Search the entries below for the word "Notes" and copy every line where it appears.

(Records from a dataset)

*****

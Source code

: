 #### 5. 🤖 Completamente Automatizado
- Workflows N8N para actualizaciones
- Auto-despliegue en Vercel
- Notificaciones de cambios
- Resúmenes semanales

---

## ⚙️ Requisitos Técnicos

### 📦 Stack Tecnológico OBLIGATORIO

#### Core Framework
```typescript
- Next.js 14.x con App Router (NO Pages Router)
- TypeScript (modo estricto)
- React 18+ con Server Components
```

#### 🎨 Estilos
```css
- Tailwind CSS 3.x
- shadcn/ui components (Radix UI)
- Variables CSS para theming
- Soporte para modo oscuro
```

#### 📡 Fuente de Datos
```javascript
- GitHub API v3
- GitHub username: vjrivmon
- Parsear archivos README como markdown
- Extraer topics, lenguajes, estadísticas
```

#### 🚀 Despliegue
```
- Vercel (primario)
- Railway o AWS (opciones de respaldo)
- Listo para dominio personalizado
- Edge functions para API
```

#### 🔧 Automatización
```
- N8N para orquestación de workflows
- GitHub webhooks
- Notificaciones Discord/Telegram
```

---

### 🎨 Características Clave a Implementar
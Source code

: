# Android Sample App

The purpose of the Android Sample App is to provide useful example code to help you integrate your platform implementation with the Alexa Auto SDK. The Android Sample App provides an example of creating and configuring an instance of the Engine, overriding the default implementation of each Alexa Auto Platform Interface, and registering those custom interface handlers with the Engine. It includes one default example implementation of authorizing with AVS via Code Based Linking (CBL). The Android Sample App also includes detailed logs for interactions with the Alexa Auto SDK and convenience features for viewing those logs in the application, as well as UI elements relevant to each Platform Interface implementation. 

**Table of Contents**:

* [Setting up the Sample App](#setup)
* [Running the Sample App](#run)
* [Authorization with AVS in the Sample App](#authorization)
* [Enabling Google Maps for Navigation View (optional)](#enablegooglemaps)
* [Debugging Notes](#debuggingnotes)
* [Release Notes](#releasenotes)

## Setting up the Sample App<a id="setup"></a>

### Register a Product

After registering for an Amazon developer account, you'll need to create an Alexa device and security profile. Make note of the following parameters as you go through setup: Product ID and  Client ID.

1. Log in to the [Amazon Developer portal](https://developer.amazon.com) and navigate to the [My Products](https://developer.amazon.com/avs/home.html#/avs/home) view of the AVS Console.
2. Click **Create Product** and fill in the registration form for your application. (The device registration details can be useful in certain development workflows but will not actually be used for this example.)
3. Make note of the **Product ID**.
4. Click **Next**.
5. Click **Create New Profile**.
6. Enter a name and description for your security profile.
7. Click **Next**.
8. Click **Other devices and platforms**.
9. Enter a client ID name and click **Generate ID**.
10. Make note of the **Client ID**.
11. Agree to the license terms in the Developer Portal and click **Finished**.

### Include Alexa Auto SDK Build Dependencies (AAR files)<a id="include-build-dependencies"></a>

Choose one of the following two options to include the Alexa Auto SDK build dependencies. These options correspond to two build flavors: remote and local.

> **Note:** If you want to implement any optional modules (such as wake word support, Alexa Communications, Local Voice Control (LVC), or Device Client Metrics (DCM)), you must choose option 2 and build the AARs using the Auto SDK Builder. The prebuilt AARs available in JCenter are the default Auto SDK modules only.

*****

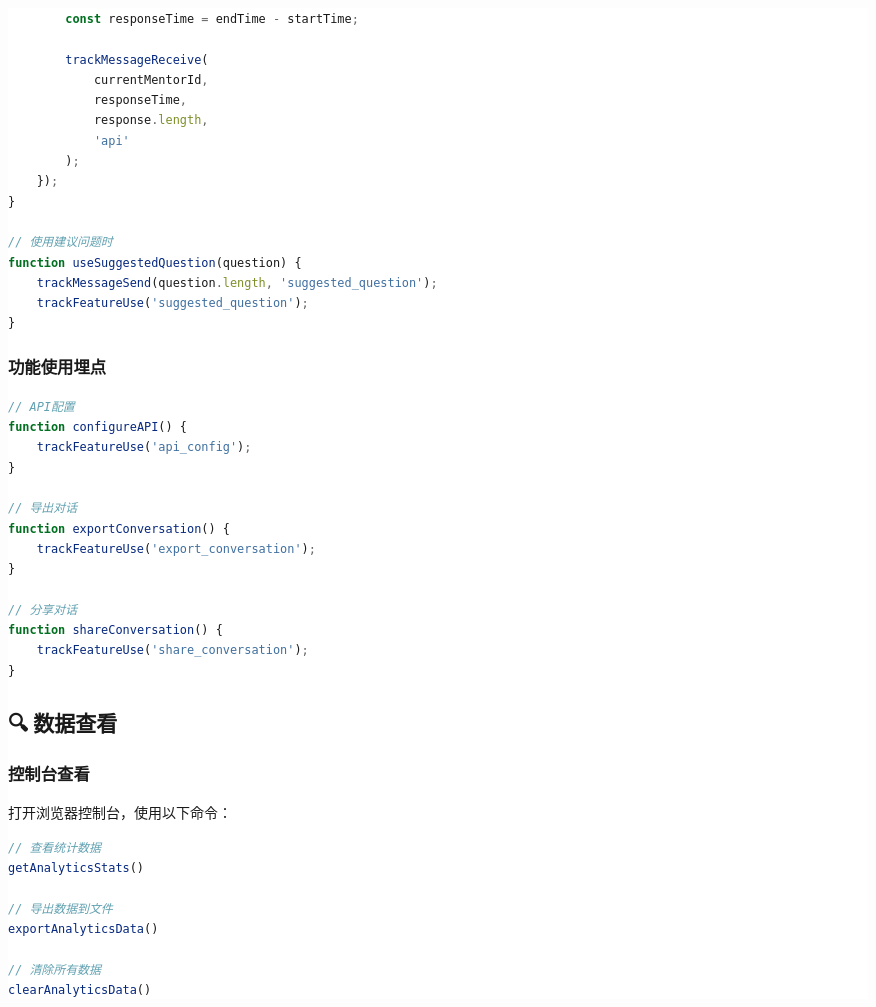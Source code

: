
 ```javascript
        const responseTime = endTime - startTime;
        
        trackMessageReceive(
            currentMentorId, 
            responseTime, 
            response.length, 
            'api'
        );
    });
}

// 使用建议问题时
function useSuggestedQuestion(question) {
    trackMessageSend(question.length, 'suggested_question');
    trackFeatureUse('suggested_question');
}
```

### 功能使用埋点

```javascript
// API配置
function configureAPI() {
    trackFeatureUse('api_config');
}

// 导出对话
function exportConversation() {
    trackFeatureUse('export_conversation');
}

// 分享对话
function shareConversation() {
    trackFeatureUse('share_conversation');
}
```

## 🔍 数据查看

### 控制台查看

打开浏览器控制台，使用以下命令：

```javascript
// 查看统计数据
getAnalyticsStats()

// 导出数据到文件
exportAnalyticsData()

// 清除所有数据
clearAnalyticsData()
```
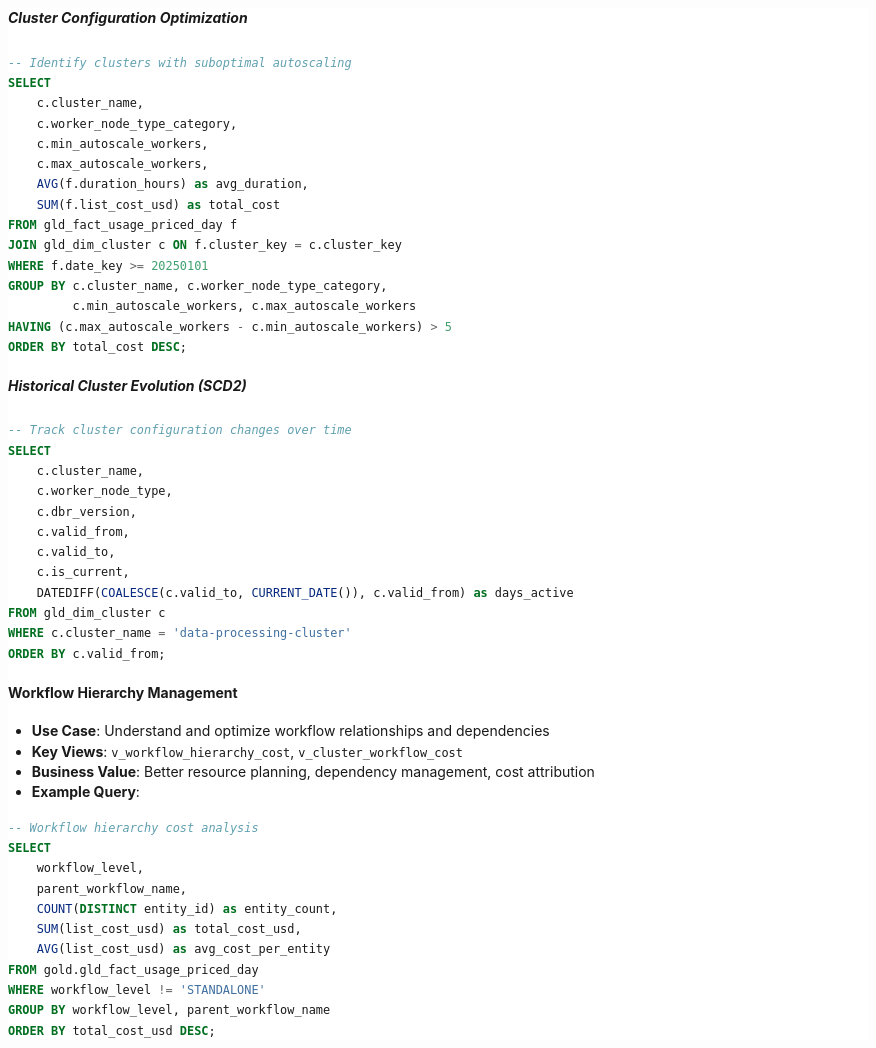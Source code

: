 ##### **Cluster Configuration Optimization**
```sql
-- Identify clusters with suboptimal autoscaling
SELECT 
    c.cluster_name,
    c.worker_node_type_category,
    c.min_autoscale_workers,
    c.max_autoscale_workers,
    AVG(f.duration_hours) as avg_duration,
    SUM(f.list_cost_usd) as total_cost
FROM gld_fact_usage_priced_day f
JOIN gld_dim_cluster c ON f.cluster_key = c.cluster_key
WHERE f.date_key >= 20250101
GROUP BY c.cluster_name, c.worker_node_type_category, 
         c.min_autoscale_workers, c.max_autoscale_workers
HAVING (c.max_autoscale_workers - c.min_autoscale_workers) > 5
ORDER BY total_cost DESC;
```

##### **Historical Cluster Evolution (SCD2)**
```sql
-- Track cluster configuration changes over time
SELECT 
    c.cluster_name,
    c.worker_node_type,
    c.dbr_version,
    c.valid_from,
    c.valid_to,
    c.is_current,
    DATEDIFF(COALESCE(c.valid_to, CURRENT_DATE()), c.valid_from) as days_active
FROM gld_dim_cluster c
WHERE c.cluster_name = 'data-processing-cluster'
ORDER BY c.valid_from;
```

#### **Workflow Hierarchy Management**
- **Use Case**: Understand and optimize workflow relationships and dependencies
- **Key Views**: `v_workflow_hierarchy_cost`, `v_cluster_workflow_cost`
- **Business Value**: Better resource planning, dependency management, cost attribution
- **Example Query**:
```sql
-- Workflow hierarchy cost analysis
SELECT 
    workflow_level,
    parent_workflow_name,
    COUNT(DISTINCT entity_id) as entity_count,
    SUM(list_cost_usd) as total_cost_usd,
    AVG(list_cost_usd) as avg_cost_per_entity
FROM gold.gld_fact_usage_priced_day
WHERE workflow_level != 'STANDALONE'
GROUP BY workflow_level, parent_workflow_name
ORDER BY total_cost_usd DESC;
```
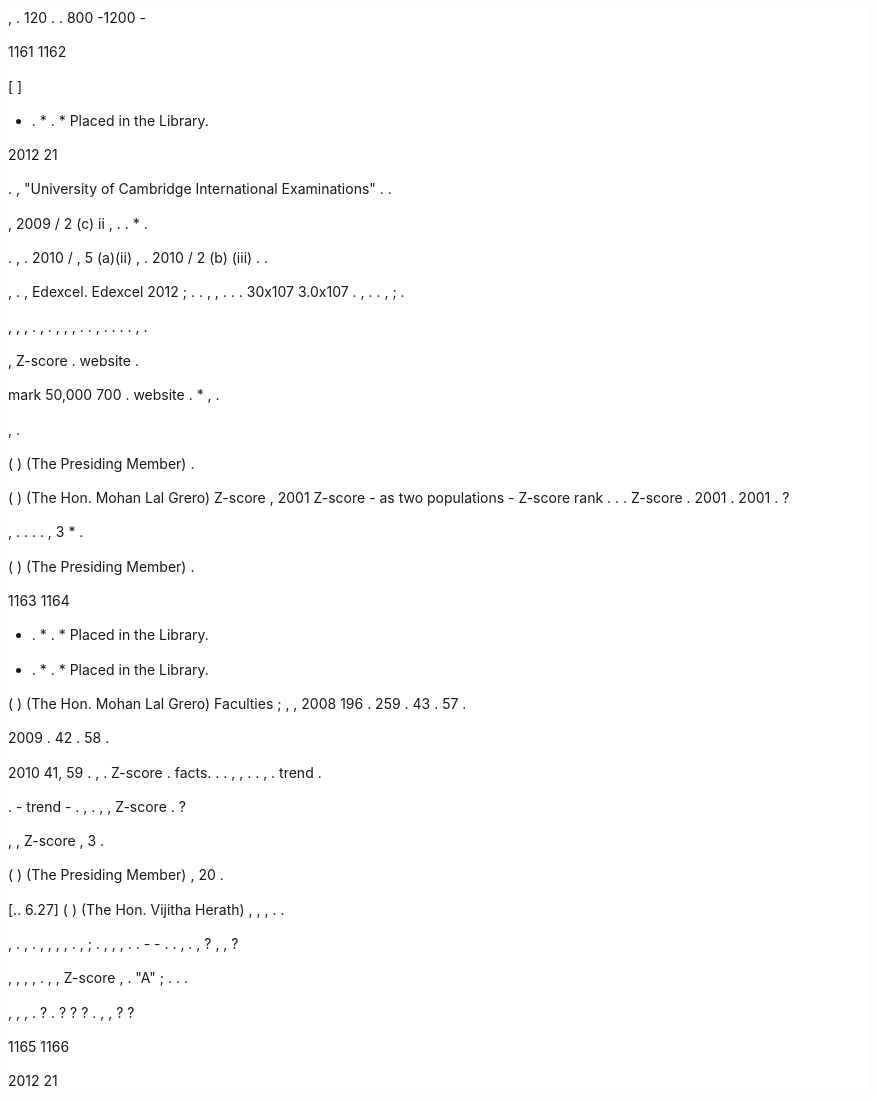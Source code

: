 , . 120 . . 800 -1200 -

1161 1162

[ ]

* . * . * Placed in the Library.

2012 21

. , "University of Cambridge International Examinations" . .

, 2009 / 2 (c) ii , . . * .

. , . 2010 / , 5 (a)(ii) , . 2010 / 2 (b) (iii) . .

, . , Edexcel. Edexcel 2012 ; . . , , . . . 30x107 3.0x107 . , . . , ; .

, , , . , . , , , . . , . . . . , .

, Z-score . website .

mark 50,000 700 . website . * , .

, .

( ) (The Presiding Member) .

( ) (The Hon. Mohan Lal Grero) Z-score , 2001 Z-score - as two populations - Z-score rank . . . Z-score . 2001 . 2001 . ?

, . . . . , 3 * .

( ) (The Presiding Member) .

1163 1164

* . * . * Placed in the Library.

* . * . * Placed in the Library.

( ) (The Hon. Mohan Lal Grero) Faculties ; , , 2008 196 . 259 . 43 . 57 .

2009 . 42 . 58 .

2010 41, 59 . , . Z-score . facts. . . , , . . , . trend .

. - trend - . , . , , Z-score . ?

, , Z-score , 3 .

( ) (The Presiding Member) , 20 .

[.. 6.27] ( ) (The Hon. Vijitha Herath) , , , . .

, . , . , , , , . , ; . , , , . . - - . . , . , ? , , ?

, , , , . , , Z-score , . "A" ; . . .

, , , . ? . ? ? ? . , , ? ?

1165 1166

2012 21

*****

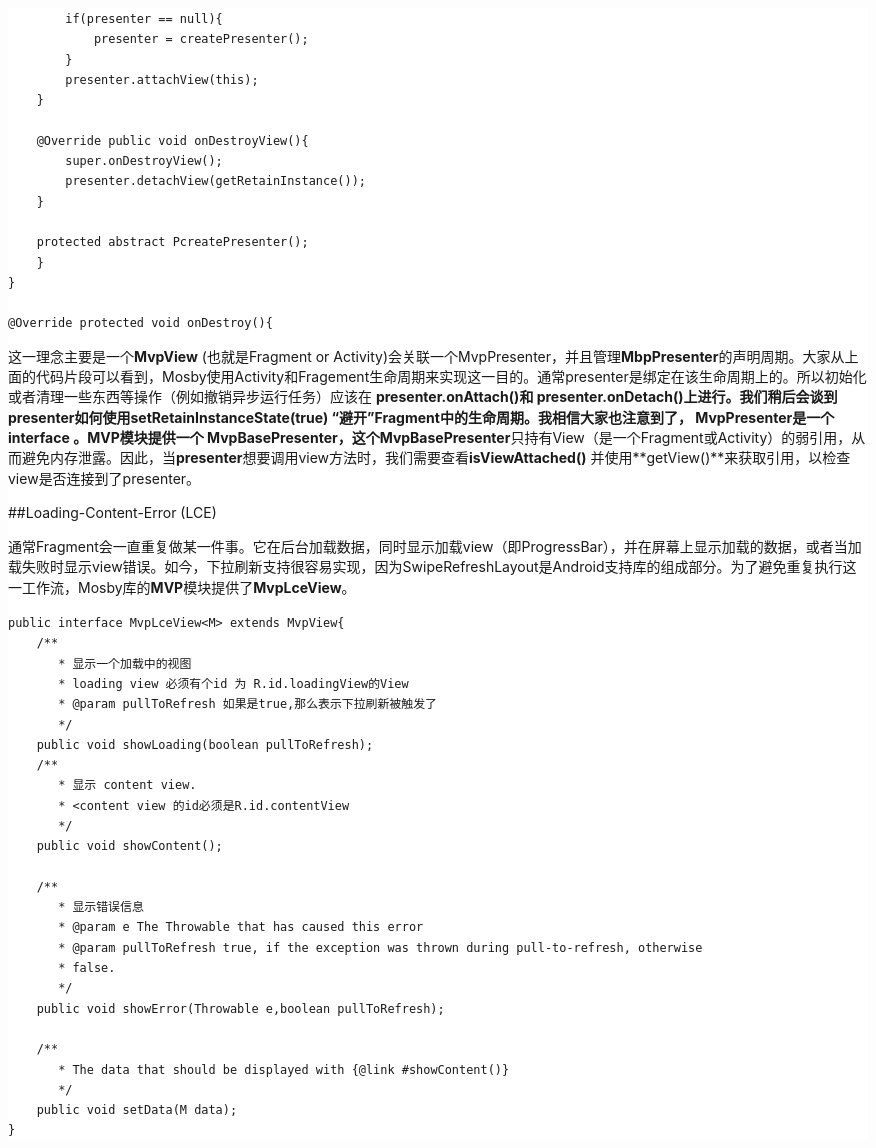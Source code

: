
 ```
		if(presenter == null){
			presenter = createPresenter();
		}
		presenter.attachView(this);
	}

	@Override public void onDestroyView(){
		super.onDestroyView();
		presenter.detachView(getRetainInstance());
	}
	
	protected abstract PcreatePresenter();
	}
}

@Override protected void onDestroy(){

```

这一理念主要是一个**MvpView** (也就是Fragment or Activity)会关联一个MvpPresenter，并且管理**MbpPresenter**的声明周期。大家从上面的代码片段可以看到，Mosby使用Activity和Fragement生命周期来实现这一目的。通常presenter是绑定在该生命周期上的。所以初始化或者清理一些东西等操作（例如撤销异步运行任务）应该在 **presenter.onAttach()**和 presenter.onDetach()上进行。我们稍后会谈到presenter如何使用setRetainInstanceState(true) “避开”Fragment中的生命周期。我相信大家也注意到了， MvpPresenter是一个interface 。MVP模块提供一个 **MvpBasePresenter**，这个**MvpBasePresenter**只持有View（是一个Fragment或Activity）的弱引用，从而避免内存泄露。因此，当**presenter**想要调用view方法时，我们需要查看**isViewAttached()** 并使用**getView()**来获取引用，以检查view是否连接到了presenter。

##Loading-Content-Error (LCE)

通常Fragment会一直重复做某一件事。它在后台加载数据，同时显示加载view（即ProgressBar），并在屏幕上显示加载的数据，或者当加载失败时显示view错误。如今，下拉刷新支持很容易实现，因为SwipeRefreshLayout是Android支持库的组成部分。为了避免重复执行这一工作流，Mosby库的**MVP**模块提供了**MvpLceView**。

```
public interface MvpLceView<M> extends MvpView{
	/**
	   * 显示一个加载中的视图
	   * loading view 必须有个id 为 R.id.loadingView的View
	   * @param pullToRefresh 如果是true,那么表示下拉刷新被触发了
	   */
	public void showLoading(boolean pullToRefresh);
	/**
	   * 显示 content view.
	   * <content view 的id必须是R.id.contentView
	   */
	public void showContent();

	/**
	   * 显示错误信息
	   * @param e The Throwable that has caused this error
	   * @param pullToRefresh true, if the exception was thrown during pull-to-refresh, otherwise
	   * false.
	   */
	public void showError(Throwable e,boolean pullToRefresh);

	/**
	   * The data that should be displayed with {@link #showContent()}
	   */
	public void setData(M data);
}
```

*****

• [Solution for this problem]:
* [Debugging Notes](#debuggingnotes)
* [Release Notes](#releasenotes)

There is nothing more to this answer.